Today, a division bench of the Supreme Court of India comprising of the Chief Justice Thakur and Justice Khanwalkar examined a public interest litigation petition seeking a ban on Whatsapp and analogous messenger apps. The petition, filed by Mr. Sudhir Yadav, states that the complete end-to-end encryption technology adopted by Whatsapp (and other messenger apps) are in violation of the mandated standards of encryption by the Government. The inability of the government to access these encrypted communications in any manner, it is argued, represents a threat to the national security of the country. Mr. Yadav approached the Supreme Court after an RTI application filed by him indicated that the Government is not in possession of the encryption keys to Whatsapp communications.

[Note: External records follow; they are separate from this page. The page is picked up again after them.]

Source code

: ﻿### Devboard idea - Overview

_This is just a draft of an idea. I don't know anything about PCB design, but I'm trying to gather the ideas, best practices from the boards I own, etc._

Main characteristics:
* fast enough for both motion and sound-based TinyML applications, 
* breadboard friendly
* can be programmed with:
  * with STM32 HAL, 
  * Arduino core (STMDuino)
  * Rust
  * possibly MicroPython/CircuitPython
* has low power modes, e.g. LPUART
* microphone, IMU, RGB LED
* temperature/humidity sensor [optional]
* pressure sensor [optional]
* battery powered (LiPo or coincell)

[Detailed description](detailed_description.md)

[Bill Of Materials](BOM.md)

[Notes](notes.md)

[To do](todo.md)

The issue came into the spotlight following the introduction of complete end- to-end encryption by Whatsapp earlier this year, which is used by over 96% of smartphone users in the country. While other apps have followed suit in ensuring secure communications through encryption, the encryption technology adopted by Whatsapp has been lauded for offering complete end-to-end encryption by default to a very large consumer base. This technology does not allow for any kind of back-door access to the unencrypted or encrypted communications to other users, law enforcement agencies or even Whatsapp itself. This level of security in private communications, Mr. Yadav argued, poses a challenge to the Government and law enforcement agencies in maintaining national and cyber security. As indicated in the white paper released by Whatsapp, Whatsapp servers cannot access the private keys of their users and cannot comply with government or court orders seeking to intercept such data.

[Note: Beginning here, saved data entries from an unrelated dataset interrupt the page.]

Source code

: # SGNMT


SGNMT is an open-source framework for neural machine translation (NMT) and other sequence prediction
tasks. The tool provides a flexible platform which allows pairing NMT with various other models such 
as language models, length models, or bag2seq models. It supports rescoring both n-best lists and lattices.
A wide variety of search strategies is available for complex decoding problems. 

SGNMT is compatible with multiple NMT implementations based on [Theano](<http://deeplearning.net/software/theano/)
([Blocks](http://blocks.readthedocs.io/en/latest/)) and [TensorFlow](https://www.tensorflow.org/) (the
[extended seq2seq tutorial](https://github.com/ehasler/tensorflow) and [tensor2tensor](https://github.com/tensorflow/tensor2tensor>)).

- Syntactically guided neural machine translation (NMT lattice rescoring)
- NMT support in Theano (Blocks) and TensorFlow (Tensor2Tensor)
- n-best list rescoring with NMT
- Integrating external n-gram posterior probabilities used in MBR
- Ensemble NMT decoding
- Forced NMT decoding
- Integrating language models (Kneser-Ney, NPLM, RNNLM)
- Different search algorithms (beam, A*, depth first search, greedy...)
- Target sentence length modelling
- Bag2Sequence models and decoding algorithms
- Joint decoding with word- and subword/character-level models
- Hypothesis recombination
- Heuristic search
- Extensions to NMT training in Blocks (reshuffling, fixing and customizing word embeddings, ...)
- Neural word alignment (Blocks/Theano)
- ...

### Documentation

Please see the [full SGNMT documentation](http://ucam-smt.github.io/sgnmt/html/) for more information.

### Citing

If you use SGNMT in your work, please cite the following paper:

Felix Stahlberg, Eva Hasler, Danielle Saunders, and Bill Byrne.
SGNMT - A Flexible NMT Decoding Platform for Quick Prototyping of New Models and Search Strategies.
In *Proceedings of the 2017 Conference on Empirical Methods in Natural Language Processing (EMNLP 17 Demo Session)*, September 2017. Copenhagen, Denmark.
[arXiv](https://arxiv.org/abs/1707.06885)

The government guidelines or mandated standards on encryption by web and information technology enabled services are inconsistent and ambiguous. S. 84A of the Information Technology Act, 2000 empowers the Central Government to prescribe the modes of methods of encryption. However, there have been no definitive requirements laid down by the Government under this Act. Various regulatory authorities such as the Reserve Bank of India and the Securities Exchange Board of India have adopted differing encryption standards for transactions under their parent legislations. Furthemore, e-commerce companies and other web service providers have continued to adopt more secure standards of encryption following customer demands. In September 2015, the Department of Electronics and Information Technology had released a draft National Encryption Policy (“NEP” or “Policy”) proposing to lay down mandatory encryption standards and key disclosure requirements for users and web service providers. The draft Policy, however, was hastily withdrawn following widespread criticism on the ambiguous and impractical standards. Interestingly, an addendum to the draft Policy before it was withdrawn granted exemption to “mass-use encryption products…used in web applications, instant messengers and social media applications such as Whatsapp, Facebook, etc.” In the absence of any regulatory mechanism for over-the-top services such as Whatsapp, messenger apps such as Whatsapp are effectively free to adopt their own encryption standards.

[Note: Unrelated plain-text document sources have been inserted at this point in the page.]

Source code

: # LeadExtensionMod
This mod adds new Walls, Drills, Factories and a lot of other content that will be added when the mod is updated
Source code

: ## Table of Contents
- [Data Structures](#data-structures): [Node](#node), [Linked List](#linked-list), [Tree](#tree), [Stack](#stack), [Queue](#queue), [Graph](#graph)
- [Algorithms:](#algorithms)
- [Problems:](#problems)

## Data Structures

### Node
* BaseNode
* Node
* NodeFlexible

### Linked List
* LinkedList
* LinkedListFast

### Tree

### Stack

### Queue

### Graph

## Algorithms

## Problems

The bench dismissed the petition as withdrawn and directed Mr. Yadav to approach the appropriate authorities or tribunal. Mr. Yadav now intends to make representations to the Telecom Regulatory Authority of India as well as the Department of Information Technology failing which he will be filing a petition with the Telecom Disputes Settlement and Appellate Tribunal (TDSAT).
The crux of the issue can be reduced to the essential balance required between protecting the privacy of citizens vis-a-vis the legitimate need of the government and law enforcement agencies in accessing encrypted communications for reasons of national and cyber security. Reminiscent of the recent Apple-FBI furore in the United States as well as the temporary ban on Whatsapp by a Brazilian court, the issue also raises questions as to the liability of service providers such as Whatsapp who may not comply with interception requests by Government or court orders on account of the sheer technological inability to reveal such data. Even though the draft NEP has been withdrawn, the Telecom Minister has categorically stated that a robust NEP is necessary and will be re-introduced soon. With the draft NEP back at the drawing board and the Supreme Court’s refusal to engage with the issue, it remains to be seen whether the full end-to-end encryption offered by services such as Whatsapp will survive any future standards laid down by the Government.